More backward, as usual, the European economy is once again the epicenter of some global concern. The IFO report has just revealed declines in the Germanic leading indices due to their fourth wave of the epidemic, but, above all, due to the damage caused to the great commercial power of the EU by the obstruction of supply chains. This factor has undermined the confidence of consumers and companies, who will not catch their breath until after Christmas. The hope is in the new semaphore government – social democratic, green and liberal – of Olaf Scholz to act against an exacerbated inflation, of 6% in November, runaway raw material bills – especially energy – and an industry still in Red numbers, despite the growing pickup in orders and the reduction in inventories.

Paradoxically, investment expectations remain in a semi-euphoria phase, still assuming that inflation outbreaks will be temporary in the euro area, despite the fact that the Ministry of Finance admits a “slight increase in GDP” in the final quarter of the year. year and finalize its downward revision of the forecasts for 2022, which the panel of experts from Bloomberg relegates to 0.7%. The new Chancellor asks the ECB to act “if inflation does not subside” on the same wavelength as his predecessor, Angela Merkel, who, in her last days in office, calls for a strategic shift in European monetary policy in case of that the rise in prices persists: 4.9%, the highest in the two decades of the ECB’s existence.

“The reactivation of the global economy continues, but it has been weakened by the double logistics and energy crisis, which has fueled new imbalances” sums up the latest OECD report, which warns of the greater uncertainty created by the Ómicron strain.

In Spain, with a situation halfway between the American vigor and the German stoppage and prices at similar levels to both economic superpowers, experts from the club of high-income nations give it a 4.5% increase this year -for below the 6.9% for the US and well above the 2.9% for Germany. It is also awarded the award for the most dynamic industrialized GDP for next year (5.5%) and 2023 (3.8%). However, the “high risk” climate on the gas bill – notably in Europe – and the shopping basket will fuel inflation in monetary partners and cause greater imbalances in consumer demand and job creation .

All this – said the chief economist of the OECD, Laurence Boone-, has been a torpedo on the waterline of the post-Covid business cycle, to which governments must continue to contribute, because “their work is not finished”. They still need – he says – “to rethink their fiscal policies and spend resources more wisely to add growth potential and accelerate the energy transition.”

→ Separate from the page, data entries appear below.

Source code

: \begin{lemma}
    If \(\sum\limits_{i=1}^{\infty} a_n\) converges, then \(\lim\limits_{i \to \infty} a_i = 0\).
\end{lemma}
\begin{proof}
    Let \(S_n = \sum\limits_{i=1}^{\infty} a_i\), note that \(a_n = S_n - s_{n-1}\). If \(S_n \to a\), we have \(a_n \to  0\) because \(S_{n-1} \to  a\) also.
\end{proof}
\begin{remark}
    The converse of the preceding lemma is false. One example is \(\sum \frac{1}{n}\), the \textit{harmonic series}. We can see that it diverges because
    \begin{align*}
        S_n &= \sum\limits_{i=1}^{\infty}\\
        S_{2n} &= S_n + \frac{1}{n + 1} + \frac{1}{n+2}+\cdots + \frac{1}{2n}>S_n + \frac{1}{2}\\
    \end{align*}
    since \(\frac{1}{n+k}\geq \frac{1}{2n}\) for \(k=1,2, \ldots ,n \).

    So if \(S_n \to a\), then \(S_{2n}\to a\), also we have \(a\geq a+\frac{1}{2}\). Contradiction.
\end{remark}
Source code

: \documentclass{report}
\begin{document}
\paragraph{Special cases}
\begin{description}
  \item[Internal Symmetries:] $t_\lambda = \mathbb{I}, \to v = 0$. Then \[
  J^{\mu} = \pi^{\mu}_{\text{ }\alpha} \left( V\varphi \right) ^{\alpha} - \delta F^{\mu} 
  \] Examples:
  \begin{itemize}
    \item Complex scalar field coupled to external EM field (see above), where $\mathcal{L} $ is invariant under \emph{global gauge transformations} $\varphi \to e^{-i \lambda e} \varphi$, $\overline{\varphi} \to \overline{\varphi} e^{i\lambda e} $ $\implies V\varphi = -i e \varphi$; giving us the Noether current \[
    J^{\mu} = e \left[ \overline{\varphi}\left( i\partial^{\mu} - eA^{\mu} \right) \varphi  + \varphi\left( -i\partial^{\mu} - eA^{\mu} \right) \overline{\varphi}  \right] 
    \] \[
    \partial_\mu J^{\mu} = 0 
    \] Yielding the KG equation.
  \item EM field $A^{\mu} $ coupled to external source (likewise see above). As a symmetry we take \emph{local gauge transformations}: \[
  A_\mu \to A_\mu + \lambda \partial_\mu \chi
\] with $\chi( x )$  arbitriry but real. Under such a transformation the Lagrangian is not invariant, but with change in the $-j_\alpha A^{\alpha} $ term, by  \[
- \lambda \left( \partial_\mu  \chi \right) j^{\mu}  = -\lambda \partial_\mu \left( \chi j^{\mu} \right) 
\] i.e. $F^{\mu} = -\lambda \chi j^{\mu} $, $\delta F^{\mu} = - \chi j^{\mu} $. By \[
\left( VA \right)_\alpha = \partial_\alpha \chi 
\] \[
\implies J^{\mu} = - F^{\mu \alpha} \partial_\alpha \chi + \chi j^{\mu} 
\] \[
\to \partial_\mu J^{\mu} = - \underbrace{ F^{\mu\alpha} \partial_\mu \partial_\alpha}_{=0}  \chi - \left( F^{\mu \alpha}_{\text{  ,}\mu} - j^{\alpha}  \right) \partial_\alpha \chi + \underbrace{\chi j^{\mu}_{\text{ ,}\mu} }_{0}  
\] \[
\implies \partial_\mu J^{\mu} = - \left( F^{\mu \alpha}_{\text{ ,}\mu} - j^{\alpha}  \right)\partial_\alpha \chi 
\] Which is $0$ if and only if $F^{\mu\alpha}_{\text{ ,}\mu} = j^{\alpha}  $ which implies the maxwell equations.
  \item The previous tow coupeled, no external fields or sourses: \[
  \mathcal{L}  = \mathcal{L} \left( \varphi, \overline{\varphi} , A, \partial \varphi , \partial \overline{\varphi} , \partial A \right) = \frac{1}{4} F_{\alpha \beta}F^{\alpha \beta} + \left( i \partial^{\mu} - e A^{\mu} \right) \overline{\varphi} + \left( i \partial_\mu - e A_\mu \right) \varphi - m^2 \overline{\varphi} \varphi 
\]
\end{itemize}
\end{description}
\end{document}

Hispanic activity was already sailing with a certain delay. The 2% quarter-on-quarter increase between July and September attests to this, with inflation of 5.6% in November. Although on the other side we see strong job creation, to the point that the employment rate has not only recovered its levels before the epidemic, but also those of 2008, before the credit crunch, with unemployment chaining nine months of decreases for the first time in history and the execution of European funds in almost a boiling state -43.1% and 10,425 million euros-, according to official data to which it has had access

These figures lead the Bankinter Analysis Department to admit that “the improvement in the labor market continues hand in hand with the economic recovery and the normalization phase of the service activity”, although they clarify that “there are still 2% of employees in ERTE or provision of self-employed ”. The occupancy rate exceeds 20 million.

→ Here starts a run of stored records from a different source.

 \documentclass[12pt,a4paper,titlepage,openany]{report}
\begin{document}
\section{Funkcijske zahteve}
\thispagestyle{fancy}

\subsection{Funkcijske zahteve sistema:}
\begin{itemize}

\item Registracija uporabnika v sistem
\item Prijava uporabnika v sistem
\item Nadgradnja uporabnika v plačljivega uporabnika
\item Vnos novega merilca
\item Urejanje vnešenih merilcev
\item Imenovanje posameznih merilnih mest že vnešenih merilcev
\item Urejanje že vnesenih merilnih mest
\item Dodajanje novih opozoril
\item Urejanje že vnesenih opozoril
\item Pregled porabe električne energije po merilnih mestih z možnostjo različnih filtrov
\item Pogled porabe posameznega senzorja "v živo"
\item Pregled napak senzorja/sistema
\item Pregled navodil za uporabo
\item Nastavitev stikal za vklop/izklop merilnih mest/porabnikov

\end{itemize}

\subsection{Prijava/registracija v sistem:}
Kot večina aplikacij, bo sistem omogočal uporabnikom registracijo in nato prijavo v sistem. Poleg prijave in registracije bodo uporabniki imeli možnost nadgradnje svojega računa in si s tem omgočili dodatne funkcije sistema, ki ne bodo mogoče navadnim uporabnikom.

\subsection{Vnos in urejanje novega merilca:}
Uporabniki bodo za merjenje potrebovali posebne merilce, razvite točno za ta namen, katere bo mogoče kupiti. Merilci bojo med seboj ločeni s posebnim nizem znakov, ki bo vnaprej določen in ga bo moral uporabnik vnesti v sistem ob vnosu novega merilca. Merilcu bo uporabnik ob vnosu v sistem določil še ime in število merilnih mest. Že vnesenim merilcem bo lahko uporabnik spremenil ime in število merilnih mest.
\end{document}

Bankinter, like practically all private entities and institutions such as Funcas, have reduced their predictions, although they trust in the boosting effect of this final quarter, with GDP rises above the OECD forecast in each of the three-year fiscal years , by the effect of the immunity of the vaccines, the vigor of the consumption and the investment prospects. Although AFI warns about the brake on the foreign sector of the logistics-commercial crisis, which has begun to emit positive signals in the US, but not yet in Europe.